**PROMPT**:
Work through the records below and tally every line containing "Video". Reply with the total alone.

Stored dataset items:
══════════════════════════════
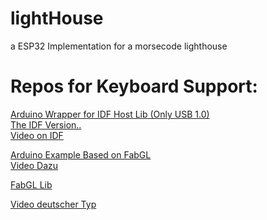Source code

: # lightHouse
a ESP32 Implementation for a morsecode lighthouse


# Repos for Keyboard Support:

[Arduino Wrapper for IDF Host Lib (Only USB 1.0)](https://github.com/tobozo/ESP32-USB-Soft-Host)\
[The IDF Version..](https://github.com/sdima1357/esp32_usb_soft_host)\
[Video on IDF](https://www.youtube.com/watch?v=TqC1-dyqOGo&list=PLhREqonoCIOyAEA-qIJinfne5OAEH2fPX&index=42)



[Arduino Example Based on FabGL](https://github.com/AndresBellero74/Esp32-USB-Keyboard)\
[Video Dazu](https://www.youtube.com/watch?v=7hfA9SOJDb8)

[FabGL Lib](https://github.com/fdivitto/FabGL)

[Video deutscher Typ](https://www.youtube.com/watch?v=Bv_zbPUtAuQ)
══════════════════════════════
**RESPONSE BELOW**:
3